* **Your goal**:
Look through the data below, and copy each line that carries the word "description".

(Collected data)
>>>>>

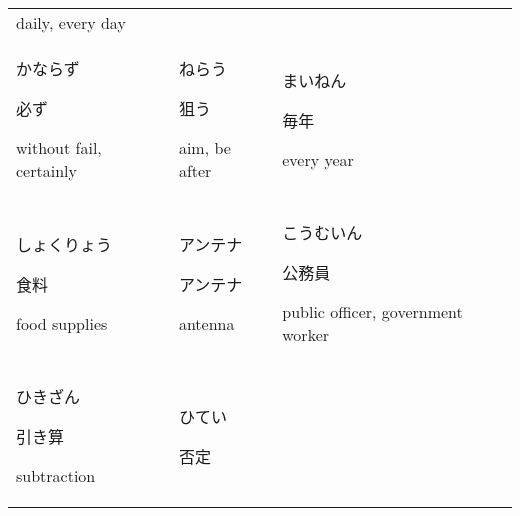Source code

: \documentclass[12pt, a4j, landscape, dvipdfmx]{utarticle}
\begin{document}
\begin{minipage}[t][0pt]{\linewidth }
\begin{tabular}{||p{5.5cm}||p{5.5cm}||p{5.5cm}||}
{\small daily, every day}\tabularnewline \hhline{|:=::=::=:|} \rule{0pt}{3ex} \hspace*{-.4cm} {\LARGE かならず}\newline \rule{0pt}{3ex} \hspace*{.4cm} {\small 必ず}\newline \rule{0pt}{3ex} \hspace*{.425cm} {\small without fail, certainly}&\rule{0pt}{3ex} \hspace*{-.4cm} {\LARGE ねらう}\newline \rule{0pt}{3ex} \hspace*{.4cm} {\small 狙う}\newline \rule{0pt}{3ex} \hspace*{.425cm} {\small aim, be after}&\rule{0pt}{3ex} \hspace*{-.4cm} {\LARGE まいねん}\newline \rule{0pt}{3ex} \hspace*{.4cm} {\small 毎年}\newline \rule{0pt}{3ex} \hspace*{.425cm} {\small every year}\tabularnewline \hhline{|:=::=::=:|} \rule{0pt}{3ex} \hspace*{-.4cm} {\LARGE しょくりょう}\newline \rule{0pt}{3ex} \hspace*{.4cm} {\small 食料}\newline \rule{0pt}{3ex} \hspace*{.425cm} {\small food supplies}&\rule{0pt}{3ex} \hspace*{-.4cm} {\LARGE アンテナ}\newline \rule{0pt}{3ex} \hspace*{.4cm} {\small アンテナ}\newline \rule{0pt}{3ex} \hspace*{.425cm} {\small antenna}&\rule{0pt}{3ex} \hspace*{-.4cm} {\LARGE こうむいん}\newline \rule{0pt}{3ex} \hspace*{.4cm} {\small 公務員}\newline \rule{0pt}{3ex} \hspace*{.425cm} {\small public officer, government worker}\tabularnewline \hhline{|:=::=::=:|} \rule{0pt}{3ex} \hspace*{-.4cm} {\LARGE ひきざん}\newline \rule{0pt}{3ex} \hspace*{.4cm} {\small 引き算}\newline \rule{0pt}{3ex} \hspace*{.425cm} {\small subtraction}&\rule{0pt}{3ex} \hspace*{-.4cm} {\LARGE ひてい}\newline \rule{0pt}{3ex} \hspace*{.4cm} {\small 否定}\newline 
\end{tabular}
\end{minipage}
\end{document}

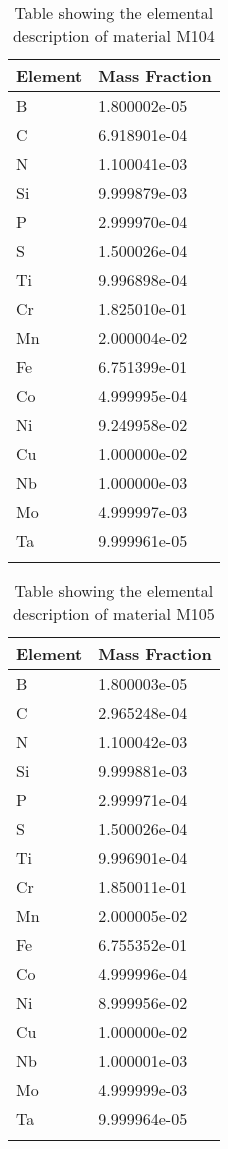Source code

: \begin{centering}
\begin{longtable}[ht!]
{ p{} | p{} }
\hline
Element & Mass Fraction\\
\hline
B &  1.800002e-05\\
C &  6.918901e-04\\
N &  1.100041e-03\\
Si &  9.999879e-03\\
P &  2.999970e-04\\
S &  1.500026e-04\\
Ti &  9.996898e-04\\
Cr &  1.825010e-01\\
Mn &  2.000004e-02\\
Fe &  6.751399e-01\\
Co &  4.999995e-04\\
Ni &  9.249958e-02\\
Cu &  1.000000e-02\\
Nb &  1.000000e-03\\
Mo &  4.999997e-03\\
Ta &  9.999961e-05\\

\caption{Table showing the elemental description of material M104}
\label{table:material_M104}
\end{longtable}
\clearpage

\begin{longtable}[ht!]
  { p{} | p{} }
\hline
Element & Mass Fraction\\
\hline
B &  1.800003e-05\\
C &  2.965248e-04\\
N &  1.100042e-03\\
Si &  9.999881e-03\\
P &  2.999971e-04\\
S &  1.500026e-04\\
Ti &  9.996901e-04\\
Cr &  1.850011e-01\\
Mn &  2.000005e-02\\
Fe &  6.755352e-01\\
Co &  4.999996e-04\\
Ni &  8.999956e-02\\
Cu &  1.000000e-02\\
Nb &  1.000001e-03\\
Mo &  4.999999e-03\\
Ta &  9.999964e-05\\

\caption{Table showing the elemental description of material M105}
\label{table:material_M105}
\end{longtable}
\clearpage


\end{centering}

<<<<<

* **The answer**:
\caption{Table showing the elemental description of material M104}
\caption{Table showing the elemental description of material M105}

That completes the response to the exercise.